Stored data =
===
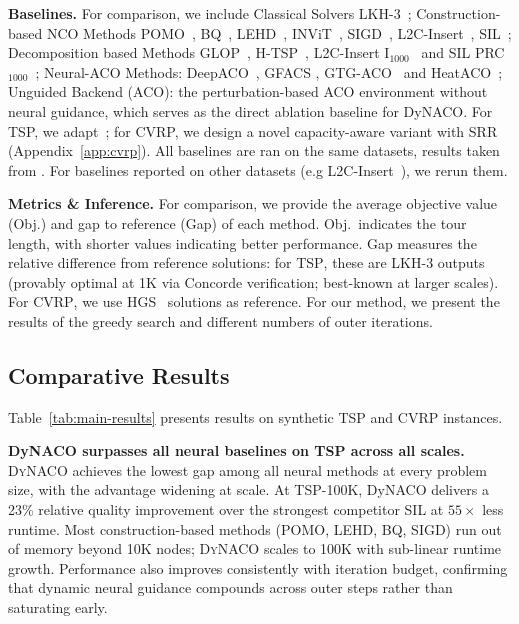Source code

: \documentclass[sigconf,review]{acmart}
\newcommand{\TSP}{\textsc{TSP}}
\newcommand{\CVRP}{\textsc{CVRP}}
\newcommand{\DyNACO}{\textsc{DyNACO}}
\begin{document}
\smallskip\noindent\textbf{Baselines.}
For comparison, we include Classical Solvers LKH-3~\cite{lkhtsp, lkhcvrp}; Construction-based NCO Methods POMO~\cite{pomo}, BQ~\cite{bq}, LEHD~\cite{lehd}, INViT~\cite{invit}, SIGD~\cite{sigd}, L2C-Insert~\cite{l2c}, SIL~\cite{sil}; Decomposition based Methods GLOP~\cite{glop}, H-TSP~\cite{htsp}, L2C-Insert I$_{1000}$~\cite{l2c} and SIL PRC$_{1000}$~\cite{sil}; Neural-ACO Methods: DeepACO~\cite{deepaco}, GFACS \cite{gfacs}, GTG-ACO~\cite{gtgaco} and HeatACO~\cite{heataco}; Unguided Backend (ACO): the perturbation-based ACO environment without neural guidance, which serves as the direct ablation baseline for DyNACO. For TSP, we adapt~\cite{faco}; for CVRP, we design a novel capacity-aware variant with SRR (Appendix~\ref{app:cvrp}).
All baselines are ran on the same datasets, results taken from \cite{l2c, sil}. For baselines reported on other datasets (e.g L2C-Insert~\cite{l2c}), we rerun them.

\smallskip\noindent\textbf{Metrics \& Inference.}
For comparison, we provide the average objective value (Obj.) and gap to reference (Gap) of each method. Obj.\ indicates the tour length, with shorter values indicating better performance. Gap measures the relative difference from reference solutions: for \TSP{}, these are LKH-3 outputs (provably optimal at 1K via Concorde verification; best-known at larger scales). For \CVRP{}, we use HGS~\cite{hgs} solutions as reference.
For our method, we present the results of the greedy search and different numbers of outer iterations.

\subsection{Comparative Results}
\label{sec:main-results}

Table~\ref{tab:main-results} presents results on synthetic \TSP{} and \CVRP{} instances.

\smallskip\noindent\textbf{DyNACO surpasses all neural baselines on TSP across all scales.}
\DyNACO{} achieves the lowest gap among all neural methods at every problem size, with the advantage widening at scale.
At TSP-100K, DyNACO delivers a 23\% relative quality improvement over the strongest competitor SIL at $55{\times}$ less runtime.
Most construction-based methods (POMO, LEHD, BQ, SIGD) run out of memory beyond 10K nodes; \DyNACO{} scales to 100K with sub-linear runtime growth.
Performance also improves consistently with iteration budget, confirming that dynamic neural guidance compounds across outer steps rather than saturating early.
\end{document}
===
TASK DESCRIPTION = All entries need repeating exactly, but without the pictures.

SOLVED EXERCISE =
Source code

: \documentclass[sigconf,review]{acmart}
\newcommand{\TSP}{\textsc{TSP}}
\newcommand{\CVRP}{\textsc{CVRP}}
\newcommand{\DyNACO}{\textsc{DyNACO}}
\begin{document}
\smallskip\noindent\textbf{Baselines.}
For comparison, we include Classical Solvers LKH-3~\cite{lkhtsp, lkhcvrp}; Construction-based NCO Methods POMO~\cite{pomo}, BQ~\cite{bq}, LEHD~\cite{lehd}, INViT~\cite{invit}, SIGD~\cite{sigd}, L2C-Insert~\cite{l2c}, SIL~\cite{sil}; Decomposition based Methods GLOP~\cite{glop}, H-TSP~\cite{htsp}, L2C-Insert I$_{1000}$~\cite{l2c} and SIL PRC$_{1000}$~\cite{sil}; Neural-ACO Methods: DeepACO~\cite{deepaco}, GFACS \cite{gfacs}, GTG-ACO~\cite{gtgaco} and HeatACO~\cite{heataco}; Unguided Backend (ACO): the perturbation-based ACO environment without neural guidance, which serves as the direct ablation baseline for DyNACO. For TSP, we adapt~\cite{faco}; for CVRP, we design a novel capacity-aware variant with SRR (Appendix~\ref{app:cvrp}).
All baselines are ran on the same datasets, results taken from \cite{l2c, sil}. For baselines reported on other datasets (e.g L2C-Insert~\cite{l2c}), we rerun them.

\smallskip\noindent\textbf{Metrics \& Inference.}
For comparison, we provide the average objective value (Obj.) and gap to reference (Gap) of each method. Obj.\ indicates the tour length, with shorter values indicating better performance. Gap measures the relative difference from reference solutions: for \TSP{}, these are LKH-3 outputs (provably optimal at 1K via Concorde verification; best-known at larger scales). For \CVRP{}, we use HGS~\cite{hgs} solutions as reference.
For our method, we present the results of the greedy search and different numbers of outer iterations.

\subsection{Comparative Results}
\label{sec:main-results}

Table~\ref{tab:main-results} presents results on synthetic \TSP{} and \CVRP{} instances.

\smallskip\noindent\textbf{DyNACO surpasses all neural baselines on TSP across all scales.}
\DyNACO{} achieves the lowest gap among all neural methods at every problem size, with the advantage widening at scale.
At TSP-100K, DyNACO delivers a 23\% relative quality improvement over the strongest competitor SIL at $55{\times}$ less runtime.
Most construction-based methods (POMO, LEHD, BQ, SIGD) run out of memory beyond 10K nodes; \DyNACO{} scales to 100K with sub-linear runtime growth.
Performance also improves consistently with iteration budget, confirming that dynamic neural guidance compounds across outer steps rather than saturating early.
\end{document}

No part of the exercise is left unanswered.